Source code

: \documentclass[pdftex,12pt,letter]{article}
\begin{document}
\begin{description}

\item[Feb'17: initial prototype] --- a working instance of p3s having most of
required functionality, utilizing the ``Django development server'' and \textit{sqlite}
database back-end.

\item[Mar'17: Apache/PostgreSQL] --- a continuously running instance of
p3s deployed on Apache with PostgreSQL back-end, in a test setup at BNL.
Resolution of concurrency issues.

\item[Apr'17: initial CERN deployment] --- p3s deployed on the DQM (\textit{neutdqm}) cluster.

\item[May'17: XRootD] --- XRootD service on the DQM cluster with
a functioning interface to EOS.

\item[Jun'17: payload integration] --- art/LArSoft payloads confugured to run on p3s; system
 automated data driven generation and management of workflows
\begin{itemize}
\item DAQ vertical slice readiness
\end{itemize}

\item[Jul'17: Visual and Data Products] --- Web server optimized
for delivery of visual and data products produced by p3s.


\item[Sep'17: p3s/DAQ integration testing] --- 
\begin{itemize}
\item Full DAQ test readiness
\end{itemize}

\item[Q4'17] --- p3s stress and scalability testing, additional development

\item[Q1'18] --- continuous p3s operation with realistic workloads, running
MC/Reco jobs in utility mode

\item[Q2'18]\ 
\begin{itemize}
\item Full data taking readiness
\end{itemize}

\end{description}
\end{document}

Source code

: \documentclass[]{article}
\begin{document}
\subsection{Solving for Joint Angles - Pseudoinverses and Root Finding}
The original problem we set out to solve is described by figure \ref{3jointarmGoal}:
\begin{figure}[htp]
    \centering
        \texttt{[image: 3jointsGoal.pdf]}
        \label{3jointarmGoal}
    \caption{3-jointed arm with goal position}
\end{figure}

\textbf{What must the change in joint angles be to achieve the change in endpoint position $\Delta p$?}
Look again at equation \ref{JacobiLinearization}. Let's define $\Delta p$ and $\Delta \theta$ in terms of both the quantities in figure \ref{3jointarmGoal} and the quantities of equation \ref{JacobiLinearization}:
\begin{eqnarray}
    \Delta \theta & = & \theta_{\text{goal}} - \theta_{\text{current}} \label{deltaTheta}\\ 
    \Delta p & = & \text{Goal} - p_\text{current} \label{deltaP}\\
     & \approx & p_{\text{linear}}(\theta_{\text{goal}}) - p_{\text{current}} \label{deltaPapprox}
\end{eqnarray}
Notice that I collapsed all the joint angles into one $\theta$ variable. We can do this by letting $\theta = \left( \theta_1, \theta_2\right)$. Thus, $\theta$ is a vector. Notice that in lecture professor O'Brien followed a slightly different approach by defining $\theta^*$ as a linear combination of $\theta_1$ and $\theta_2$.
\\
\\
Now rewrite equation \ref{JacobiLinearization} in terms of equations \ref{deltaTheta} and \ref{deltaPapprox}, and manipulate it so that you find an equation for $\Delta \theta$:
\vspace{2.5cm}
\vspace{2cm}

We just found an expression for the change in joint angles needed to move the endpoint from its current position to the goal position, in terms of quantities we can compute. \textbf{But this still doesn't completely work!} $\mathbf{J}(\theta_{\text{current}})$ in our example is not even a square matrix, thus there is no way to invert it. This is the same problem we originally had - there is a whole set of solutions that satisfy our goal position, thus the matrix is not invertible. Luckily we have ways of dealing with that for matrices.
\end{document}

WORK TASK:
Search the records for the string "change" and return every line in which it occurs.

YOUR SOLUTION:
\textbf{What must the change in joint angles be to achieve the change in endpoint position $\Delta p$?}
We just found an expression for the change in joint angles needed to move the endpoint from its current position to the goal position, in terms of quantities we can compute. \textbf{But this still doesn't completely work!} $\mathbf{J}(\theta_{\text{current}})$ in our example is not even a square matrix, thus there is no way to invert it. This is the same problem we originally had - there is a whole set of solutions that satisfy our goal position, thus the matrix is not invertible. Luckily we have ways of dealing with that for matrices.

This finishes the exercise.